On its face, Moonstruck does not exactly feel like high art, but… maybe it is? I think it’s less about telling a specific story that needed to be told and more about illuminating a specific vein of human existence. That it sets that illumination in a very specific ethnic context likely both contributed to the movie’s popularity and lends itself to the feeling that the whole thing is somehow insubstantial. Its writer, John Patrick Shanley (not Italian) is a Pulitzer-winning playwright whose other works include Doubt and Joe Versus the Volcano. Its director, Norman Jewison (also not Italian), has had a long career over several decades, ranging from In the Heat of the Night to Jesus Christ Superstar to Rollerball to Agnes of God. Nor are Cher (birth name Cherilyn Sharkisian) or Olympia Dukakis Italian. On the one hand, Moonstruck’s Italian-ness, complete with repeated playings of “That’s Amore” on the soundtrack, feels incredibly mass produced. It’s less a New York movie than a Las Vegas “New York New York Hotel & Casino” movie. Yet its charms have endured, somehow.

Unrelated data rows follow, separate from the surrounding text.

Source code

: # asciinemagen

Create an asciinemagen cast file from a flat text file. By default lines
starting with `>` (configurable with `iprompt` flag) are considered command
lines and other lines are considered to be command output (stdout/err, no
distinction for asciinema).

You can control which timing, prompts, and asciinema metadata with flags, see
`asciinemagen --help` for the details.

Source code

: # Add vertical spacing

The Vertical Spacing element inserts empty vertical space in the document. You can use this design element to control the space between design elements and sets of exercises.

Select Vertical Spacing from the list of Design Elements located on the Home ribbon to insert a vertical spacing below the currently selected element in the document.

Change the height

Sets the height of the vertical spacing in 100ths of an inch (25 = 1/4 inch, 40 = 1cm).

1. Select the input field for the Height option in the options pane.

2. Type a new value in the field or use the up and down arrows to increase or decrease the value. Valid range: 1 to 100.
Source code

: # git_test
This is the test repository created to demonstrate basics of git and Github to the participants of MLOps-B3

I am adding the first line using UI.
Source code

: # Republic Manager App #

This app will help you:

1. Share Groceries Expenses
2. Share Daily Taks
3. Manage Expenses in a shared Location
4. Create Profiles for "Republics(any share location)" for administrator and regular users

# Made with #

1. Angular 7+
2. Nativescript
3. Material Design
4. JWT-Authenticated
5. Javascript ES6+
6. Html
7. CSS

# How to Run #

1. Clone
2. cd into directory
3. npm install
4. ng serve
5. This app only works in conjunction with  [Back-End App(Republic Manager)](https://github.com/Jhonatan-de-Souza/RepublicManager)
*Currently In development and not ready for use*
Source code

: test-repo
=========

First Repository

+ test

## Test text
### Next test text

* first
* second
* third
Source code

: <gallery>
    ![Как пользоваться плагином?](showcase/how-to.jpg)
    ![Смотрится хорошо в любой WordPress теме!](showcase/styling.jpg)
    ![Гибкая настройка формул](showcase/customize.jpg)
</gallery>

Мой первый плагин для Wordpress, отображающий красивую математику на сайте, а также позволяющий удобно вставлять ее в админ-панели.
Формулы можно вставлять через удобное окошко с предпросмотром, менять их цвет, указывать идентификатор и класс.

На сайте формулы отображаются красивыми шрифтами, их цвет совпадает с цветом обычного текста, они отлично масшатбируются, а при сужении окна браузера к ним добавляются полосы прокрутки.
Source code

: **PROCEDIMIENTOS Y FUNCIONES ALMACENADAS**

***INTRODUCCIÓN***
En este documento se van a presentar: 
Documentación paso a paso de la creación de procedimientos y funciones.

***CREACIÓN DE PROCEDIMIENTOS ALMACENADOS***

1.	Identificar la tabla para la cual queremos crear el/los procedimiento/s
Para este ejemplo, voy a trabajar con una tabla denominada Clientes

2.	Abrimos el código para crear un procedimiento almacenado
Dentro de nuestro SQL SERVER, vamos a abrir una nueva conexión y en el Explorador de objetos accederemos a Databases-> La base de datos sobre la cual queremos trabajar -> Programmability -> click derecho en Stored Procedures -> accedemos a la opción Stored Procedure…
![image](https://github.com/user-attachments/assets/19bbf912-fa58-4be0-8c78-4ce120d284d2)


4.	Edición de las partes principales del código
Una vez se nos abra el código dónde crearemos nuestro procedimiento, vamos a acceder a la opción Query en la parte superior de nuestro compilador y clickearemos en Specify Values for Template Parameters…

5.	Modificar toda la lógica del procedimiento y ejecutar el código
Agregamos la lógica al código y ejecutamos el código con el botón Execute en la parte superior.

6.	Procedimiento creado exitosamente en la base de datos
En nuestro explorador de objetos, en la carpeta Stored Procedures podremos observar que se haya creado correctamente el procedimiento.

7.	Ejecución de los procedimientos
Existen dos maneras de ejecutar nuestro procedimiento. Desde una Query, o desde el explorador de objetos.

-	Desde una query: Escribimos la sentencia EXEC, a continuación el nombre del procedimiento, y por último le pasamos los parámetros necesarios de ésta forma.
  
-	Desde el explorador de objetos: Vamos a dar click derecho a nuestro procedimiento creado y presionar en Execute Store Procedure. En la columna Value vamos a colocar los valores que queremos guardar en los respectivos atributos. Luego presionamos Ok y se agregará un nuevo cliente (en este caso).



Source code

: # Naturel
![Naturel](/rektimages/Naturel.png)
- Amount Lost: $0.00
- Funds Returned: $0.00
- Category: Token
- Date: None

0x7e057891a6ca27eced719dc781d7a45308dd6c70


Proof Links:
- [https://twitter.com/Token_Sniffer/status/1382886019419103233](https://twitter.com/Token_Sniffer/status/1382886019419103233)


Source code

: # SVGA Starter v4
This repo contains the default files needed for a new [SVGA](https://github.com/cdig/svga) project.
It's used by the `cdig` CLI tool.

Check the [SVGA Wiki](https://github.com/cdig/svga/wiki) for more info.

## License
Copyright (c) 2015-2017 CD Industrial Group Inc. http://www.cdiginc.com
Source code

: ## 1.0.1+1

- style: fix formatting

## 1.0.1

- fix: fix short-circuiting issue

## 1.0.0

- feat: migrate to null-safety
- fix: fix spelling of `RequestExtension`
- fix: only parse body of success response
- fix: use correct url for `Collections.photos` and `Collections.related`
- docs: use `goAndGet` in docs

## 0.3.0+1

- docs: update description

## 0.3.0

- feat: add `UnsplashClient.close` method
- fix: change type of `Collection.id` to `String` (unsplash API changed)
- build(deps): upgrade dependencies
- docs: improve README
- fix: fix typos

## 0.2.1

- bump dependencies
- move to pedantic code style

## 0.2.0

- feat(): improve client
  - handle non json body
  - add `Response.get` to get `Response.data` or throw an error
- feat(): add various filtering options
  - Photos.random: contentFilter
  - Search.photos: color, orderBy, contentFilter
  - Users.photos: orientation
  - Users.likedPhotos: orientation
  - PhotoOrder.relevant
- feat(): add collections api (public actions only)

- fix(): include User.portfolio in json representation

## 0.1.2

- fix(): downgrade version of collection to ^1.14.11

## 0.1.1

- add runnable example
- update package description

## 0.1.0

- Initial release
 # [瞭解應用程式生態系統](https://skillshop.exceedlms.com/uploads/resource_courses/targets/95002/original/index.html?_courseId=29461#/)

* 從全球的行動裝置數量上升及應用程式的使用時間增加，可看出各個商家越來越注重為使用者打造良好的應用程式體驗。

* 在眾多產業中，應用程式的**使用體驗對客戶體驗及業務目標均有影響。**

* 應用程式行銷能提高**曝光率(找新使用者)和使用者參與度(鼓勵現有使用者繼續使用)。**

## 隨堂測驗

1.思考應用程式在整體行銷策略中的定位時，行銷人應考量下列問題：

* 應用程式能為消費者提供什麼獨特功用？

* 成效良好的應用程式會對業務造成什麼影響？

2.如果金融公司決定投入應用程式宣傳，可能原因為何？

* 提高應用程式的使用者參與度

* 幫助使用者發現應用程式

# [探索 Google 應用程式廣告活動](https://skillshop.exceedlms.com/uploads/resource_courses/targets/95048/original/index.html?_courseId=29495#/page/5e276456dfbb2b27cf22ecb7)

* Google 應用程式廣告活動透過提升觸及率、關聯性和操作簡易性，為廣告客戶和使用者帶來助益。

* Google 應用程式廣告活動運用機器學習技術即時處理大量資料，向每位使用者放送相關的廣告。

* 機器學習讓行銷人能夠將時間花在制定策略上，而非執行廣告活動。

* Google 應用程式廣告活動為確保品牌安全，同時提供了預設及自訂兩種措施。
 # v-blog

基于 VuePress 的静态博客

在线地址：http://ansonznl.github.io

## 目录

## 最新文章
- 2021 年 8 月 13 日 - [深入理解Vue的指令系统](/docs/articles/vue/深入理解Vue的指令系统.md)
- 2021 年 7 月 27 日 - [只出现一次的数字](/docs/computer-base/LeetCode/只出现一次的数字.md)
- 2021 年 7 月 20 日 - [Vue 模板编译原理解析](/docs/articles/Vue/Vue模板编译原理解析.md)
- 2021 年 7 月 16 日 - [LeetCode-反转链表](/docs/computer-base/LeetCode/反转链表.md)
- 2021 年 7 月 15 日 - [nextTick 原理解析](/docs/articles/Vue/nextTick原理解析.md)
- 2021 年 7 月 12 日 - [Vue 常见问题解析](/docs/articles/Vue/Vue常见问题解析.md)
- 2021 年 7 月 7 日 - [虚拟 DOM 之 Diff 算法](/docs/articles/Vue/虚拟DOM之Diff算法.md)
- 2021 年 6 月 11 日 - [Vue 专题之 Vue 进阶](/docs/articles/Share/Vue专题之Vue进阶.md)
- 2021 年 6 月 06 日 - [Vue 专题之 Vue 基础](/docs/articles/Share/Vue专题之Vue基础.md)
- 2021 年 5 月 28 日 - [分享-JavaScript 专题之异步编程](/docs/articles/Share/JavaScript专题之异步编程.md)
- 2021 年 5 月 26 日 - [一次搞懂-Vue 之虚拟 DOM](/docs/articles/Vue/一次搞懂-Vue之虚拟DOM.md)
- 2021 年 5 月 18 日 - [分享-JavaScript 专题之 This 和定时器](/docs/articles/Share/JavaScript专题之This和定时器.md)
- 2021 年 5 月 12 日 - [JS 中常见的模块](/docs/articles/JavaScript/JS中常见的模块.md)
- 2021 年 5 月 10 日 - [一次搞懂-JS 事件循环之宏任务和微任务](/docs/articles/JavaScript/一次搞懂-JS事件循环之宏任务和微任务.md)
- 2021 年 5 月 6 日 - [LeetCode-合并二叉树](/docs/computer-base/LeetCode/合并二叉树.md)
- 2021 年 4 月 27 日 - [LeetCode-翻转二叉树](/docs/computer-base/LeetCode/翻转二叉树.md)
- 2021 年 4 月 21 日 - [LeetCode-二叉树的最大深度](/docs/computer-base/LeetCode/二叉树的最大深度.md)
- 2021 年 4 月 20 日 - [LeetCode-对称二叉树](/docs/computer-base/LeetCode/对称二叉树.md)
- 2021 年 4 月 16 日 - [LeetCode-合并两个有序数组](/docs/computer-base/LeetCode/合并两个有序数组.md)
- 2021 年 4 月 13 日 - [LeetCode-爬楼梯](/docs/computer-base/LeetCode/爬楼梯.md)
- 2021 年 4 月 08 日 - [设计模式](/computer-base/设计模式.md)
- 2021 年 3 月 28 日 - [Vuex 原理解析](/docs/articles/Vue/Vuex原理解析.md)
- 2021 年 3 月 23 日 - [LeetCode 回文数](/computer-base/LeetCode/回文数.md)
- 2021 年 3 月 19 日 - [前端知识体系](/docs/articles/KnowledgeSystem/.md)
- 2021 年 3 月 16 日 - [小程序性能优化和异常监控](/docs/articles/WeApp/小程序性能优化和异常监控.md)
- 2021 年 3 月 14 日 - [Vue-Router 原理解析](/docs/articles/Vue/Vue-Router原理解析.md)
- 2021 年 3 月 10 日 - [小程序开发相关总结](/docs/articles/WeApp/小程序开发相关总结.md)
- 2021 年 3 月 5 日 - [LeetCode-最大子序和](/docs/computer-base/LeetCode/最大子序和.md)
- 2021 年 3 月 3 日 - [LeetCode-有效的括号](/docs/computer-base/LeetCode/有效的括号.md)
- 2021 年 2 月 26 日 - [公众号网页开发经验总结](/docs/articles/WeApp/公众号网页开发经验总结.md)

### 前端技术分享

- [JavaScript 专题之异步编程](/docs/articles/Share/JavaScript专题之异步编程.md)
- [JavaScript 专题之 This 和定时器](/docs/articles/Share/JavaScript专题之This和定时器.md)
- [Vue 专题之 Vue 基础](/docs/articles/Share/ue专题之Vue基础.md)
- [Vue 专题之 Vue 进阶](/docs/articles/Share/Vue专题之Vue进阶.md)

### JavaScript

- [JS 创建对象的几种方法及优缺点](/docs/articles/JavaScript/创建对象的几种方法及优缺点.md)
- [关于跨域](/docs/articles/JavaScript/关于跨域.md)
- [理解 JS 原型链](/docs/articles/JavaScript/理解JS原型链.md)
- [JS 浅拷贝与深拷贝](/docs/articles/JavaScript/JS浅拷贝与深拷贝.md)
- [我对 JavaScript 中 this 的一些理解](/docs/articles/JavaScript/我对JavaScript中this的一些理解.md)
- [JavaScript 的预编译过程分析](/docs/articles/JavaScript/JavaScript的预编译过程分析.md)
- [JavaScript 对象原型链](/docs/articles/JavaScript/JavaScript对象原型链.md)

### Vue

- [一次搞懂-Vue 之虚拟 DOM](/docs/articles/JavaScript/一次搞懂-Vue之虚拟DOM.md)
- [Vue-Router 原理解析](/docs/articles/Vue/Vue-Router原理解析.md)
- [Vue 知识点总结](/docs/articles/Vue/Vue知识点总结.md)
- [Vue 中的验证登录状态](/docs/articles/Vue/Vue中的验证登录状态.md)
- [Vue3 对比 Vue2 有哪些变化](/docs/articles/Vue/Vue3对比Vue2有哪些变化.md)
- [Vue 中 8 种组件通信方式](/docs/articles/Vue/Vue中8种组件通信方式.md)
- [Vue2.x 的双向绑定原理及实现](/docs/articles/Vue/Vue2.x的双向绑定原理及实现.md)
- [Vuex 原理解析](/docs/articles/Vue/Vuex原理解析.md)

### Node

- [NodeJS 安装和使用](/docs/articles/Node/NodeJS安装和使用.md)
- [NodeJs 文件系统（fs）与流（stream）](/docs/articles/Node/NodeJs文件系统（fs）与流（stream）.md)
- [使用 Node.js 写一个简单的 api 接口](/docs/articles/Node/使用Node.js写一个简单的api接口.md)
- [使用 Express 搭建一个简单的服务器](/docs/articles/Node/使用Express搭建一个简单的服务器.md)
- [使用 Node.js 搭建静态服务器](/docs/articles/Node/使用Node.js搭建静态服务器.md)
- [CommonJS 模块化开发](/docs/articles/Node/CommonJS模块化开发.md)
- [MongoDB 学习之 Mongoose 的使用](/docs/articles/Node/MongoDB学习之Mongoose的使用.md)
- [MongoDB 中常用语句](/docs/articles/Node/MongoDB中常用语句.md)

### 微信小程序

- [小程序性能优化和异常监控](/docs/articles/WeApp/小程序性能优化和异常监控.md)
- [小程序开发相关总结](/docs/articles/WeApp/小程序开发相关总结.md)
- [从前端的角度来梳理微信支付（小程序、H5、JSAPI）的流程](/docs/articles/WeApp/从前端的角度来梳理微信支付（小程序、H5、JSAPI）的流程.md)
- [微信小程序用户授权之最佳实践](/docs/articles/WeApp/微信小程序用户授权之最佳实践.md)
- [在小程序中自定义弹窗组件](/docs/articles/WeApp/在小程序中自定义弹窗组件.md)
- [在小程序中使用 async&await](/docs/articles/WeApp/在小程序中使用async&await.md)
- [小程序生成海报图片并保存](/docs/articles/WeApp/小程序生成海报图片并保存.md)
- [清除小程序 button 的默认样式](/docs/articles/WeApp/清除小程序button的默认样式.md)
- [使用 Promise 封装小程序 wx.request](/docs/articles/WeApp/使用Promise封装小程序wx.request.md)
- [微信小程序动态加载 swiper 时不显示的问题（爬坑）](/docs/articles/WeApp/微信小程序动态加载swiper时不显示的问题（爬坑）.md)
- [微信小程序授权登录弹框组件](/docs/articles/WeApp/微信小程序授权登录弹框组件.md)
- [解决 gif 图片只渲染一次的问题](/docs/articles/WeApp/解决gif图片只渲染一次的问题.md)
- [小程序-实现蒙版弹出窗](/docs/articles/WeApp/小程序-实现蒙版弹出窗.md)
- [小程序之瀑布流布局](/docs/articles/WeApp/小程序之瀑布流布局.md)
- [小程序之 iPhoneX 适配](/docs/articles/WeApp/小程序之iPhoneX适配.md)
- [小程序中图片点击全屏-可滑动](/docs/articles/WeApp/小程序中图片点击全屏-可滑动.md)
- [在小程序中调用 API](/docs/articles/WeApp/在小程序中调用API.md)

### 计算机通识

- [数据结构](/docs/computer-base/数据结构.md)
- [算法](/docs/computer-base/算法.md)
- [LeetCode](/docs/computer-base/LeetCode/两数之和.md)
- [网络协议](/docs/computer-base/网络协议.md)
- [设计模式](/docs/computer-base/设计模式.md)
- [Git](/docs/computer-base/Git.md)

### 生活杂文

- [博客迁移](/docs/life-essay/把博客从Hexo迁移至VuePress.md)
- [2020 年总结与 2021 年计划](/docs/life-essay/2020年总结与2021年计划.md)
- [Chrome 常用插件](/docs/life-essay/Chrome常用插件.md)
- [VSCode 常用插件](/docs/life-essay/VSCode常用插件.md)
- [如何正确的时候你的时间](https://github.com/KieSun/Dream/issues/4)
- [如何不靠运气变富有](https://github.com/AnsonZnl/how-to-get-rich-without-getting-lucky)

There is a scene in this movie where Loretta’s grandfather (Feodor Chaliapin, Jr.), who is never seen without his fleet of numerous dogs of all different sizes, exhorts his dogs to howl at the moon in Italian. They all stand on the Brooklyn waterfront and howl. The grandfather mostly speaks in Italian, but he is sort the heart of the movie. This is a movie with memorable lines, but it is built on emotion rather than story or logic. It is a rationalist’s nightmare, more like a painting. There’s a scene, as inessential to the story as the howling at the moon scene that it immediately follows, in which Loretta’s elderly uncle (Louis Guss) wakes up his wife (Julie Bovasso) and walks to the window, staring at the full moon in child-like wonder. “I wonder if Cosmo’s down there?” he asks, referring to Loretta’s father. “Why would he be down there?” his wife asks. “I don’t know,” the man replies defensively, as if this is a stupid question. She softens and says, “in that light, with that expression on your face, you look about twenty-five years old.” Moonstruck is a movie about love from the point of view of someone who usually feels tired and old, but when they look at their significant other, they feel young again. Happy’s Valentine’s Day.